Enter to WIN a $100 Credit

Subscribe to PowellsBooks.news
for a chance to win.
Privacy Policy

Tour our stores

Tech Q&A

Roger Penrose

Describe your latest project.
When you say "project," does that refer to the things that I am currently thinking about, such as book proposals that I have made but where I haven't started writing? Or scientific research projects that have been going on for decades but where progress has been grindingly slow? Or does this refer to a crazy idea that I had less than six months ago on cosmology? Or does it refer to the book (The Road to Reality) that I recently wrote, and which still needs material put on the web for the solutions to the exercises in the book?
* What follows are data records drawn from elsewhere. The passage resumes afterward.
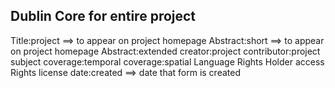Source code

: ## Dublin Core for entire project

Title:project ==> to appear on project homepage
Abstract:short ==> to appear on project homepage
Abstract:extended
creator:project
contributor:project
subject 
coverage:temporal 
coverage:spatial 
Language 
Rights Holder 
access Rights 
license 
date:created ==> date that form is created
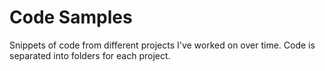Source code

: # Code Samples
Snippets of code from different projects I've worked on over time. Code is separated into folders for each project.
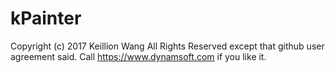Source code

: # kPainter

 Copyright (c) 2017 Keillion Wang
 All Rights Reserved except that github user agreement said.
 Call https://www.dynamsoft.com if you like it.

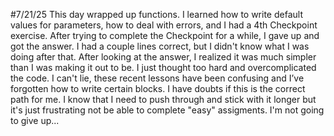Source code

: #7/21/25
This day wrapped up functions. I learned how to write default values for parameters, how to deal with errors, and I had a 4th Checkpoint exercise. After trying to complete the Checkpoint for a while, I gave up and got the answer. I had a couple lines correct, but I didn't know what I was doing after that. After looking at the answer, I realized it was much simpler than I was making it out to be. I just thought too hard and overcomplicated the code. I can't lie, these recent lessons have been confusing and I’ve forgotten how to write certain blocks. I have doubts if this is the correct path for me. I know that I need to push through and stick with it longer but it's just frustrating not be able to complete "easy" assigments. I'm not going to give up...
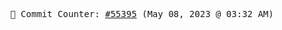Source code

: <p align="center">
    <samp>
        📮 Commit Counter: <a href="https://github.com/Javascript-void0/Javascript-void0/commits/main">#55395</a> (May 08, 2023 @ 03:32 AM)
    </samp>
</p>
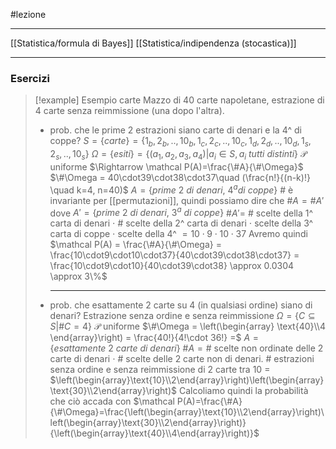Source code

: #lezione 
___
[[Statistica/formula di Bayes]]
[[Statistica/indipendenza (stocastica)]]
___
### Esercizi
> [!example] Esempio carte 
> Mazzo di 40 carte napoletane, estrazione di 4 carte senza reimmissione (una dopo l'altra).
> - prob. che le prime 2 estrazioni siano carte di denari e la 4^ di coppe?
> 	$S=\{carte\}=\{1_b,2_b,..,10_b,1_c,2_c,..,10_c,1_d,2_d,..,10_d,1_s,2_s,..,10_s\}$
> 	$\Omega = \{esiti\} = \{(a_1,a_2,a_3,a_4)|a_i \in S, a_i\ tutti\ distinti\}$
> 	$\mathcal P$ uniforme $\Rightarrow \mathcal P(A)=\frac{\#A}{\#\Omega}$
> 	$\#\Omega = 40\cdot39\cdot38\cdot37\quad (\frac{n!}{(n-k)!} \quad k=4, n=40)$
> 	$A=\{prime\ 2\ di\ denari,\ 4^a di\ coppe\}$
> 	$\#$ è invariante per [[permutazioni]], quindi possiamo dire che $\#A=\#A'$ dove $A' = \{prime\ 2\ di\ denari,\ 3^a\ di\ coppe\}$
> 	$\#A' =$ # scelte della 1^ carta di denari $\cdot$ # scelte della 2^ carta di denari $\cdot$ scelte della 3^ carta di coppe $\cdot$ scelte della 4^
> 	$= 10 \cdot 9 \cdot 10 \cdot 37$
> 	Avremo quindi 
> 	$\mathcal P(A) = \frac{\#A}{\#\Omega} = \frac{10\cdot9\cdot10\cdot37}{40\cdot39\cdot38\cdot37} = \frac{10\cdot9\cdot10}{40\cdot39\cdot38} \approx 0.0304 \approx 3\%$
> 	
> 	___
> 	
> - prob. che esattamente 2 carte su 4 (in qualsiasi ordine) siano di denari? Estrazione senza ordine e senza reimmissione
> 	$\Omega = \{C\subseteq S|\#C=4\}$
> 	$\mathcal P$ uniforme
> 	$\#\Omega = \left(\begin{array} \text{40}\\4 \end{array}\right) = \frac{40!}{4!\cdot 36!} =$
> 	$A =\{esattamente\ 2\ carte\ di\ denari\}$
> 	$\#A = \#$ scelte non ordinate delle 2 carte di denari $\cdot\ \#$ scelte delle 2 carte non di denari.
> 	$\#$ estrazioni senza ordine e senza reimmissione di 2 carte tra 10 = $\left(\begin{array}\text{10}\\2\end{array}\right)\left(\begin{array}\text{30}\\2\end{array}\right)$
> 	Calcoliamo quindi la probabilità che ciò accada con $\mathcal P(A)=\frac{\#A}{\#\Omega}=\frac{\left(\begin{array}\text{10}\\2\end{array}\right)\left(\begin{array}\text{30}\\2\end{array}\right)}{\left(\begin{array}\text{40}\\4\end{array}\right)}$
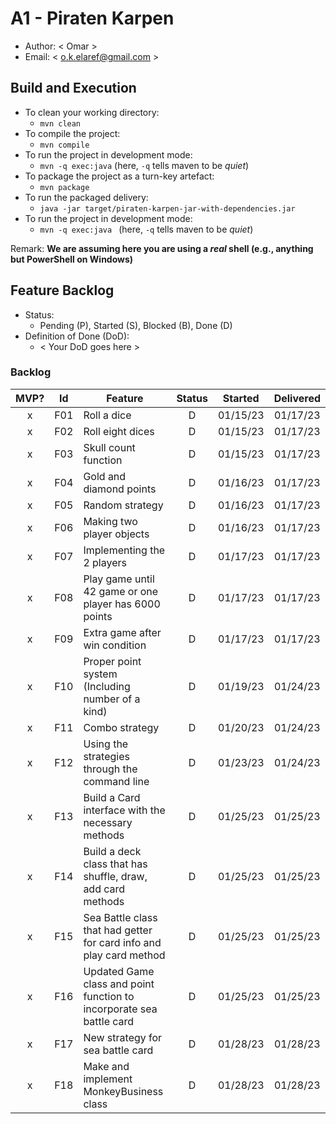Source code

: # A1 - Piraten Karpen

  * Author: < Omar >
  * Email: < o.k.elaref@gmail.com >

## Build and Execution

  * To clean your working directory:
    * `mvn clean`
  * To compile the project:
    * `mvn compile`
  * To run the project in development mode:
    * `mvn -q exec:java` (here, `-q` tells maven to be _quiet_)
  * To package the project as a turn-key artefact:
    * `mvn package`
  * To run the packaged delivery:
    * `java -jar target/piraten-karpen-jar-with-dependencies.jar` 
* To run the project in development mode:
    * `mvn -q exec:java ` (here, `-q` tells maven to be _quiet_)

Remark: **We are assuming here you are using a _real_ shell (e.g., anything but PowerShell on Windows)**

## Feature Backlog

 * Status: 
   * Pending (P), Started (S), Blocked (B), Done (D)
 * Definition of Done (DoD):
   * < Your DoD goes here >

### Backlog 

| MVP? | Id  | Feature  | Status  |  Started  | Delivered |
| :-:  |:-:  |---       | :-:     | :-:       | :-:       |
| x   | F01 | Roll a dice |  D | 01/15/23 | 01/17/23 | 
| x   | F02 | Roll eight dices  |  D | 01/15/23  | 01/17/23 |
| x   | F03 | Skull count function  |  D  | 01/15/23  | 01/17/23 |
| x   | F04 | Gold and diamond points | D | 01/16/23 | 01/17/23 |
| x   | F05 | Random strategy | D | 01/16/23 | 01/17/23 |
| x   | F06 | Making two player objects | D | 01/16/23 | 01/17/23 |
| x   | F07 | Implementing the 2 players | D | 01/17/23 | 01/17/23 |
| x   | F08 | Play game until 42 game or one player has 6000 points | D | 01/17/23 | 01/17/23 |
| x   | F09 | Extra game after win condition | D | 01/17/23 | 01/17/23 |
| x   | F10 | Proper point system (Including number of a kind) | D | 01/19/23 | 01/24/23 |
| x   | F11 | Combo strategy | D | 01/20/23 | 01/24/23 |
| x   | F12 | Using the strategies through the command line | D | 01/23/23 | 01/24/23 |
| x   | F13 | Build a Card interface with the necessary methods | D | 01/25/23 | 01/25/23 |
| x   | F14 | Build a deck class that has shuffle, draw, add card methods | D | 01/25/23 | 01/25/23 |
| x   | F15 | Sea Battle class that had getter for card info and play card method | D | 01/25/23 | 01/25/23 |
| x   | F16 | Updated Game class and point function to incorporate sea battle card | D | 01/25/23 | 01/25/23 |
| x   | F17 | New strategy for sea battle card | D | 01/28/23 | 01/28/23 |
| x   | F18 | Make and implement MonkeyBusiness class | D | 01/28/23 | 01/28/23 |

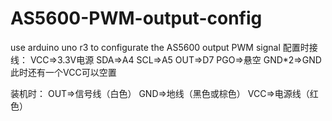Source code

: # AS5600-PWM-output-config
use arduino uno r3 to configurate the AS5600 output PWM signal
配置时接线：
VCC⇒3.3V电源
SDA⇒A4
SCL⇒A5
OUT⇒D7
PGO⇒悬空
GND*2⇒GND
此时还有一个VCC可以空置

装机时：
OUT⇒信号线（白色）
GND⇒地线（黑色或棕色）
VCC⇒电源线（红色）
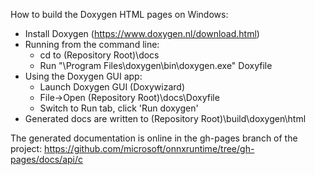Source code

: How to build the Doxygen HTML pages on Windows:

* Install Doxygen (https://www.doxygen.nl/download.html)
* Running from the command line:
  * cd to (Repository Root)\docs
  * Run "\Program Files\doxygen\bin\doxygen.exe" Doxyfile
* Using the Doxygen GUI app:
  * Launch Doxygen GUI (Doxywizard)
  * File->Open (Repository Root)\docs\Doxyfile
  * Switch to Run tab, click 'Run doxygen'
* Generated docs are written to (Repository Root)\build\doxygen\html

The generated documentation is online in the gh-pages branch of the project: https://github.com/microsoft/onnxruntime/tree/gh-pages/docs/api/c
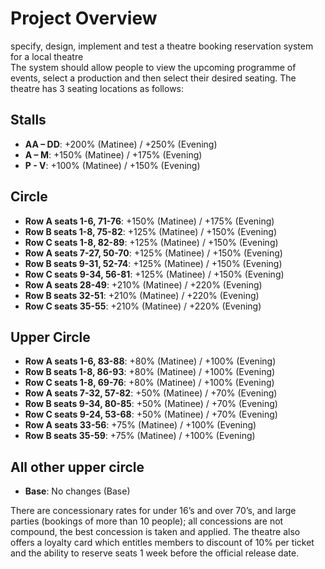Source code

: # Project Overview
specify, design, implement and test a theatre booking reservation system for a local theatre  
The system should allow people to view the upcoming programme of events, select a production and then select their desired seating.  The theatre has 3 seating locations as follows:  
## Stalls
- **AA – DD**: +200% (Matinee) / +250% (Evening)
- **A – M**: +150% (Matinee) / +175% (Evening)
- **P - V**: +100% (Matinee) / +150% (Evening)

## Circle
- **Row A seats 1-6, 71-76**: +150% (Matinee) / +175% (Evening)
- **Row B seats 1-8, 75-82**: +125% (Matinee) / +150% (Evening)
- **Row C seats 1-8, 82-89**: +125% (Matinee) / +150% (Evening)
- **Row A seats 7-27, 50-70**: +125% (Matinee) / +150% (Evening)
- **Row B seats 9-31, 52-74**: +125% (Matinee) / +150% (Evening)
- **Row C seats 9-34, 56-81**: +125% (Matinee) / +150% (Evening)
- **Row A seats 28-49**: +210% (Matinee) / +220% (Evening)
- **Row B seats 32-51**: +210% (Matinee) / +220% (Evening)
- **Row C seats 35-55**: +210% (Matinee) / +220% (Evening)

## Upper Circle
- **Row A seats 1-6, 83-88**: +80% (Matinee) / +100% (Evening)
- **Row B seats 1-8, 86-93**: +80% (Matinee) / +100% (Evening)
- **Row C seats 1-8, 69-76**: +80% (Matinee) / +100% (Evening)
- **Row A seats 7-32, 57-82**: +50% (Matinee) / +70% (Evening)
- **Row B seats 9-34, 80-85**: +50% (Matinee) / +70% (Evening)
- **Row C seats 9-24, 53-68**: +50% (Matinee) / +70% (Evening)
- **Row A seats 33-56**: +75% (Matinee) / +100% (Evening)
- **Row B seats 35-59**: +75% (Matinee) / +100% (Evening)

## All other upper circle
- **Base**: No changes (Base)
  
There are concessionary rates for under 16’s and over 70’s, and large parties (bookings of more than 10 people); all concessions are not compound, the best concession is taken and applied.  The theatre also offers a loyalty card which entitles members to discount of 10% per ticket and the ability to reserve seats 1 week before the official release date.
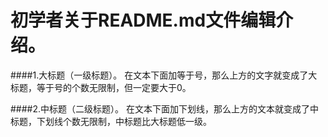 初学者关于README.md文件编辑介绍。
===============================

####1.大标题（一级标题）。
在文本下面加等于号，那么上方的文字就变成了大标题，等于号的个数无限制，但一定要大于0。

####2.中标题（二级标题）。
在文本下面加下划线，那么上方的文本就变成了中标题，下划线个数无限制，中标题比大标题低一级。
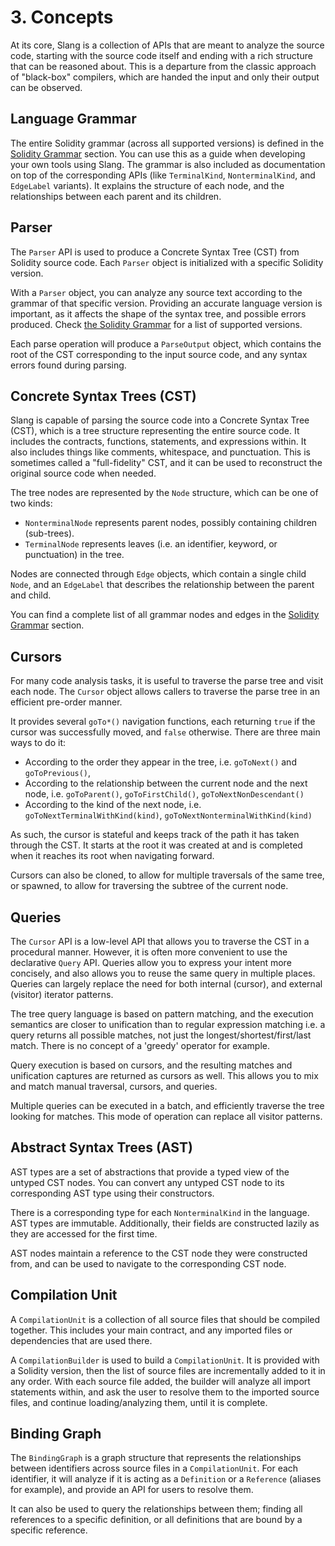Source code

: # 3. Concepts

At its core, Slang is a collection of APIs that are meant to analyze the source code,
starting with the source code itself and ending with a rich structure that can be reasoned about.
This is a departure from the classic approach of "black-box" compilers,
which are handed the input and only their output can be observed.

## Language Grammar

The entire Solidity grammar (across all supported versions) is defined in the [Solidity Grammar](../../solidity-grammar/index.md) section.
You can use this as a guide when developing your own tools using Slang. The grammar is also included as documentation on top of the corresponding APIs
(like `TerminalKind`, `NonterminalKind`, and `EdgeLabel` variants). It explains the structure of each node, and the relationships between each parent
and its children.

## Parser

The `Parser` API is used to produce a Concrete Syntax Tree (CST) from Solidity source code.
Each `Parser` object is initialized with a specific Solidity version.

With a `Parser` object, you can analyze any source text according to the grammar of that specific version.
Providing an accurate language version is important, as it affects the shape of the syntax tree, and possible errors produced.
Check [the Solidity Grammar](../../solidity-grammar/supported-versions.md) for a list of supported versions.

Each parse operation will produce a `ParseOutput` object, which contains the root of the CST corresponding to the input source code,
and any syntax errors found during parsing.

## Concrete Syntax Trees (CST)

Slang is capable of parsing the source code into a Concrete Syntax Tree (CST), which is a tree structure representing the entire source code.
It includes the contracts, functions, statements, and expressions within. It also includes things like comments, whitespace, and punctuation.
This is sometimes called a "full-fidelity" CST, and it can be used to reconstruct the original source code when needed.

The tree nodes are represented by the `Node` structure, which can be one of two kinds:

- `NonterminalNode` represents parent nodes, possibly containing children (sub-trees).
- `TerminalNode` represents leaves (i.e. an identifier, keyword, or punctuation) in the tree.

Nodes are connected through `Edge` objects, which contain a single child `Node`, and an `EdgeLabel` that describes the relationship between the parent and child.

You can find a complete list of all grammar nodes and edges in the [Solidity Grammar](../../solidity-grammar/index.md) section.

## Cursors

For many code analysis tasks, it is useful to traverse the parse tree and visit each node.
The `Cursor` object allows callers to traverse the parse tree in an efficient pre-order manner.

It provides several `goTo*()` navigation functions, each returning `true` if the
cursor was successfully moved, and `false` otherwise. There are three main ways
to do it:

- According to the order they appear in the tree, i.e. `goToNext()` and `goToPrevious()`,
- According to the relationship between the current node and the next node, i.e. `goToParent()`, `goToFirstChild()`, `goToNextNonDescendant()`
- According to the kind of the next node, i.e. `goToNextTerminalWithKind(kind)`, `goToNextNonterminalWithKind(kind)`

As such, the cursor is stateful and keeps track of the path it has taken through the CST.
It starts at the root it was created at and is completed when it reaches its root when navigating forward.

Cursors can also be cloned, to allow for multiple traversals of the same tree,
or spawned, to allow for traversing the subtree of the current node.

## Queries

The `Cursor` API is a low-level API that allows you to traverse the CST in a
procedural manner. However, it is often more convenient to use the declarative
`Query` API. Queries allow you to express your intent more concisely, and also
allows you to reuse the same query in multiple places. Queries can largely
replace the need for both internal (cursor), and external (visitor) iterator
patterns.

The tree query language is based on pattern matching, and the
execution semantics are closer to unification than to regular expression
matching i.e. a query returns all possible matches, not just the
longest/shortest/first/last match. There is no concept of a 'greedy' operator
for example.

Query execution is based on cursors, and the resulting matches and unification
captures are returned as cursors as well. This allows you to mix and match
manual traversal, cursors, and queries.

Multiple queries can be executed in a batch, and efficiently traverse the tree
looking for matches. This mode of operation can replace all visitor patterns.

## Abstract Syntax Trees (AST)

AST types are a set of abstractions that provide a typed view of the untyped CST nodes.
You can convert any untyped CST node to its corresponding AST type using their constructors.

There is a corresponding type for each `NonterminalKind` in the language. AST types are immutable.
Additionally, their fields are constructed lazily as they are accessed for the first time.

AST nodes maintain a reference to the CST node they were constructed from,
and can be used to navigate to the corresponding CST node.

## Compilation Unit

A `CompilationUnit` is a collection of all source files that should be compiled together.
This includes your main contract, and any imported files or dependencies that are used there.

A `CompilationBuilder` is used to build a `CompilationUnit`. It is provided with a Solidity version,
then the list of source files are incrementally added to it in any order. With each source file added,
the builder will analyze all import statements within, and ask the user to resolve them to the imported source files,
and continue loading/analyzing them, until it is complete.

## Binding Graph

The `BindingGraph` is a graph structure that represents the relationships between identifiers across source files in a `CompilationUnit`.
For each identifier, it will analyze if it is acting as a `Definition` or a `Reference` (aliases for example), and provide an API for users to resolve them.

It can also be used to query the relationships between them;
finding all references to a specific definition,
or all definitions that are bound by a specific reference.

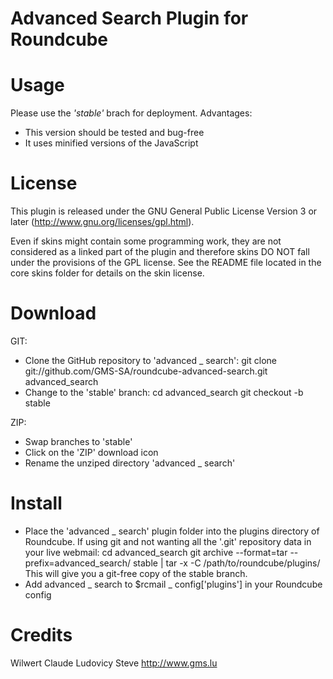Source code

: 
Advanced Search Plugin for Roundcube
====================================

Usage
=====
Please use the _'stable'_ brach for deployment.
Advantages:
* This version should be tested and bug-free
* It uses minified versions of the JavaScript

License
=======
This plugin is released under the GNU General Public License Version 3
or later (http://www.gnu.org/licenses/gpl.html).

Even if skins might contain some programming work, they are not considered
as a linked part of the plugin and therefore skins DO NOT fall under the
provisions of the GPL license. See the README file located in the core skins
folder for details on the skin license.

Download
========
GIT:
* Clone the GitHub repository to 'advanced _ search':
    git clone git://github.com/GMS-SA/roundcube-advanced-search.git advanced_search
* Change to the 'stable' branch:
    cd advanced_search
    git checkout -b stable

ZIP:
* Swap branches to 'stable'
* Click on the 'ZIP' download icon
* Rename the unziped directory 'advanced _ search'

Install
=======
* Place the 'advanced _ search' plugin folder into the plugins directory of Roundcube.
  If using git and not wanting all the '.git' repository data in your live webmail:
    cd advanced_search
    git archive --format=tar --prefix=advanced_search/ stable | tar -x -C /path/to/roundcube/plugins/
  This will give you a git-free copy of the stable branch.
* Add advanced _ search to $rcmail _ config['plugins'] in your Roundcube config

Credits
=======
Wilwert Claude
Ludovicy Steve
http://www.gms.lu

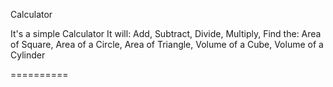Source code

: Calculator

It's a simple Calculator
It will:
  Add,
  Subtract,
  Divide,
  Multiply,
  Find the:
  Area of Square,
  Area of a Circle,
  Area of Triangle,
  Volume of a Cube,
  Volume of a Cylinder

==========

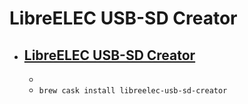 # LibreELEC USB-SD Creator
- [LibreELEC USB-SD Creator](https://libreelec.tv/)
  - 
  - 
  - `brew cask install libreelec-usb-sd-creator`
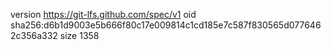 version https://git-lfs.github.com/spec/v1
oid sha256:d6b1d9003e5b666f80c17e009814c1cd185e7c587f830565d0776462c356a332
size 1358
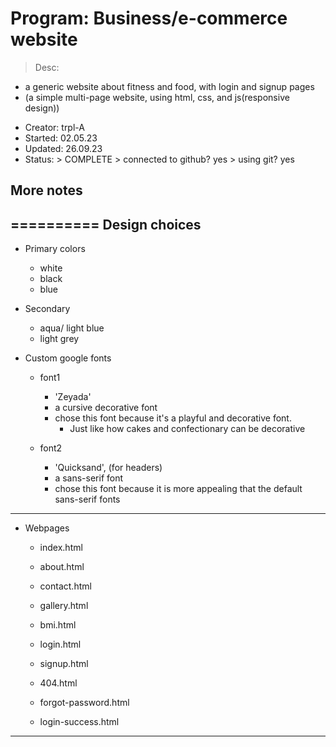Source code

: # Program:      Business/e-commerce website
> Desc:         
* a generic website about fitness and food, with login and signup pages
* (a simple multi-page website, using html, css, and js(responsive design))
> 

- Creator:      trpl-A
- Started:      02.05.23 
- Updated:      26.09.23
- Status:       > COMPLETE
                > connected to github? yes
                > using git? yes


## More notes
==========
Design choices
--------------
- Primary colors 
    * white
    * black
    * blue

- Secondary
    * aqua/ light blue
    * light grey

- Custom google fonts
    * font1
        + 'Zeyada'
        + a cursive decorative font
        +  chose this font because it's a playful and decorative font.
            - Just like how cakes and confectionary can be decorative

    * font2
        + 'Quicksand', (for headers)
        + a sans-serif font
        + chose this font because it is more appealing that the default sans-serif fonts
---------------------------

- Webpages
    * index.html
    * about.html
    * contact.html
    * gallery.html
    * bmi.html
    * login.html
    * signup.html

    * 404.html
    * forgot-password.html
    * login-success.html
---------------------------
<end>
The lecture that I'm giving at Terry Bristol's do in Portland in March has the title "Before the Big Bang: A Radical New Perspective." This refers to the "crazy idea" referred to above. The idea provides an outlandish (and surprising) proposal for what went on "before the Big Bang," and which, if actually true, would go a long way to explaining one of the supreme puzzles of cosmology, to do with the origin of the Second Law of Thermodynamics. Of course, there is a reasonable chance that the idea is just nonsense, but something pretty wild has to be true! Beyond that, I'm not prepared to say, just at the moment.


What inspires you to sit down and write?
Nothing much inspires me to write. If it did, I'd write faster, no doubt. But occasionally I get an idea that I feel the need to explain to people. If I get stuck (which is not infrequently), then I just have to will myself to write down any old rubbishy way of saying what I want to say. Then I work away again and again to improve it until it's acceptable. But then again, occasionally, if I'm lucky, I get a bit excited and things just take off for a while and hardly need to be changed at all. I have no way of telling which it will be, nor can I tell very well when I look at it later which it was.

Describe your favorite childhood teacher and how that teacher influenced you.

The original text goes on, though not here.